Assignment: Each record should reappear exactly in your answer, minus any picture.

Dataset entries:
■ ■ ■ ■

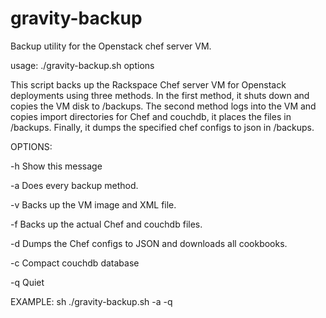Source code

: gravity-backup
============

Backup utility for the Openstack chef server VM. 

usage: ./gravity-backup.sh options

This script backs up the Rackspace Chef server VM for Openstack deployments using three methods. In the first method, it shuts down and copies the VM disk to /backups. The second method logs into the VM and copies import directories for Chef and couchdb, it places the files in /backups. Finally, it dumps the specified chef configs to json in /backups.

OPTIONS:

-h Show this message

-a Does every backup method.

-v Backs up the VM image and XML file.

-f Backs up the actual Chef and couchdb files.

-d Dumps the Chef configs to JSON and downloads all cookbooks.

-c Compact couchdb database

-q Quiet

EXAMPLE:
sh ./gravity-backup.sh -a -q

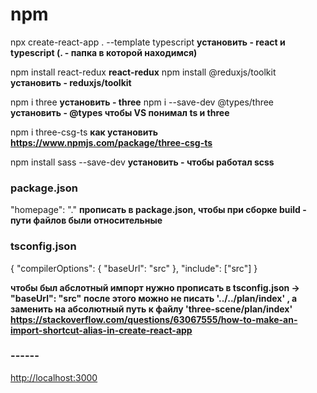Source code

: # npm

npx create-react-app . --template typescript **установить - react и typescript (. - папка в которой находимся)**

npm install react-redux **react-redux**
npm install @reduxjs/toolkit **установить - reduxjs/toolkit**

npm i three **установить - three**
npm i --save-dev @types/three **установить - @types чтобы VS понимал ts и three**

npm i three-csg-ts **как установить https://www.npmjs.com/package/three-csg-ts**

npm install sass --save-dev **установить - чтобы работал scss**

### package.json

"homepage": "." **прописать в package.json, чтобы при сборке build - пути файлов были относительные**

### tsconfig.json

{
"compilerOptions": {
"baseUrl": "src"
},
"include": ["src"]
}

**чтобы был абслотный импорт нужно прописать в tsconfig.json -> "baseUrl": "src"**
**после этого можно не писать '../../plan/index' , а заменить на абсолютный путь к файлу 'three-scene/plan/index'**
**https://stackoverflow.com/questions/63067555/how-to-make-an-import-shortcut-alias-in-create-react-app**

### ------

[http://localhost:3000](http://localhost:3000)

■ ■ ■ ■

Your response:
Source code

: gravity-backup
============

Backup utility for the Openstack chef server VM. 

usage: ./gravity-backup.sh options

This script backs up the Rackspace Chef server VM for Openstack deployments using three methods. In the first method, it shuts down and copies the VM disk to /backups. The second method logs into the VM and copies import directories for Chef and couchdb, it places the files in /backups. Finally, it dumps the specified chef configs to json in /backups.

OPTIONS:

-h Show this message

-a Does every backup method.

-v Backs up the VM image and XML file.

-f Backs up the actual Chef and couchdb files.

-d Dumps the Chef configs to JSON and downloads all cookbooks.

-c Compact couchdb database

-q Quiet

EXAMPLE:
sh ./gravity-backup.sh -a -q

Source code

: # npm

npx create-react-app . --template typescript **установить - react и typescript (. - папка в которой находимся)**

npm install react-redux **react-redux**
npm install @reduxjs/toolkit **установить - reduxjs/toolkit**

npm i three **установить - three**
npm i --save-dev @types/three **установить - @types чтобы VS понимал ts и three**

npm i three-csg-ts **как установить https://www.npmjs.com/package/three-csg-ts**

npm install sass --save-dev **установить - чтобы работал scss**

### package.json

"homepage": "." **прописать в package.json, чтобы при сборке build - пути файлов были относительные**

### tsconfig.json

{
"compilerOptions": {
"baseUrl": "src"
},
"include": ["src"]
}

**чтобы был абслотный импорт нужно прописать в tsconfig.json -> "baseUrl": "src"**
**после этого можно не писать '../../plan/index' , а заменить на абсолютный путь к файлу 'three-scene/plan/index'**
**https://stackoverflow.com/questions/63067555/how-to-make-an-import-shortcut-alias-in-create-react-app**

### ------

[http://localhost:3000](http://localhost:3000)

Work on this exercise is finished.